Drug-induced kidney injury (DIKI) results in attrition during drug development; new DIKI urinary biomarkers offer potential to detect and monitor DIKI progression and regression, but frequently only in rats. The triple reuptake inhibitor (TRI) PRC200-SS represents a new class of antidepressants that elevate synaptic levels of serotonin, norepinephrine, and dopamine and is expected to produce more rapid onset and better antidepressant efficacy than single or dual inhibitors. Although preclinical studies and recent clinical trials lend support to this concept of superior efficacy for TRIs, there is little information on the safety profile of this class of compounds. Using histopathology and DIKI biomarkers, in single- and repeat dose toxicological studies in cynomolgus monkeys, PRC200-SS demonstrated dose-proportional kidney toxicity.

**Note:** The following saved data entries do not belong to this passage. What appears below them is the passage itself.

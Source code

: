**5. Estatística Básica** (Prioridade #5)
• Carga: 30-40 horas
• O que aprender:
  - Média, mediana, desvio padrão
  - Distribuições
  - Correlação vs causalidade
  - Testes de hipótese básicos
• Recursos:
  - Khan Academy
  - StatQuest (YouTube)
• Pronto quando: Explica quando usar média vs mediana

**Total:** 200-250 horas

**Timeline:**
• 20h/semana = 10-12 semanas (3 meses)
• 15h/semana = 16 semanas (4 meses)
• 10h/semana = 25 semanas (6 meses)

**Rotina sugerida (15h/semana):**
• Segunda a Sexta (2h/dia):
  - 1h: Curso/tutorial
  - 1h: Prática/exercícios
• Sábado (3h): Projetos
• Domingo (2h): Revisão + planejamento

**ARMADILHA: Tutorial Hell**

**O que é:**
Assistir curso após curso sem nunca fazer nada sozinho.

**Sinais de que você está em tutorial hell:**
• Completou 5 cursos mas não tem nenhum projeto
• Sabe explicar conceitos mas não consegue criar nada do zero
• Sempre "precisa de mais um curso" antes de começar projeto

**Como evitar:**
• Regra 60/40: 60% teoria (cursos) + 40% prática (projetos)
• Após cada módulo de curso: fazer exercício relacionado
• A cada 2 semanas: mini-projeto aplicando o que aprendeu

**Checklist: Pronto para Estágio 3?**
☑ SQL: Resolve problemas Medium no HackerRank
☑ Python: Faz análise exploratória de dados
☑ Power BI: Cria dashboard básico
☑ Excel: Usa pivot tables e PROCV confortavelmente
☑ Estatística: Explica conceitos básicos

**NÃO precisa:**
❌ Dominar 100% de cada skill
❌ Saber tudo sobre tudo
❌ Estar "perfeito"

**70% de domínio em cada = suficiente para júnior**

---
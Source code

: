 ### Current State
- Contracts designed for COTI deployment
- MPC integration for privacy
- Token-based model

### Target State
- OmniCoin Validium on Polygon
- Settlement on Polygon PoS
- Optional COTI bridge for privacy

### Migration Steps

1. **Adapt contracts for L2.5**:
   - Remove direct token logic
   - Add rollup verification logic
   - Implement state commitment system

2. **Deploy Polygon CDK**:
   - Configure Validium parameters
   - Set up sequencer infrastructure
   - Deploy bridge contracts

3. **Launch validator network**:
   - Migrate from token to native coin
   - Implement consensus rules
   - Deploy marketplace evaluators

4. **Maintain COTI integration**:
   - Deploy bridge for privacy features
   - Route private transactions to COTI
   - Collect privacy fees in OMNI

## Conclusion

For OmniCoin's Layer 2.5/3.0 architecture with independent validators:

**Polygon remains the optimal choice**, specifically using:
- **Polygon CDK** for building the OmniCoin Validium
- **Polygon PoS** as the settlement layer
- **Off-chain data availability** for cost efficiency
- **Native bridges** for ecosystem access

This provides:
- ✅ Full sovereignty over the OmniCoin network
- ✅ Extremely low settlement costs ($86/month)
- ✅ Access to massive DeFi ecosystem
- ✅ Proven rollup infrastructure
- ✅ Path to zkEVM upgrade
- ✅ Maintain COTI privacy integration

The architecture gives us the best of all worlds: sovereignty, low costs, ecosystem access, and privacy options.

Characterization of the histopathological lesions, using a combination of immunohistochemistry (IHC) and urinary biomarker analysis, indicated that the compound is a distal tubule and collecting duct toxicant. Segment specificity for the lesions was shown using a newly developed triple IHC combination method with antibodies against calbindin D28, aquaporin 2, and aquaporin 1. Urinary biomarker analyses, using multiplex immunoassays, confirmed a dose-proportional increase in the excretion of calbindin D28 and clusterin in compound-treated monkeys with levels returning to baseline during the drug-free recovery period. These results constitute the validation of distal nephron DIKI biomarkers in the cynomolgus monkey and demonstrate the utility of calbindin D28 and clusterin to monitor the progression of distal nephron DIKI, representing potential early biomarkers of DIKI for the clinic.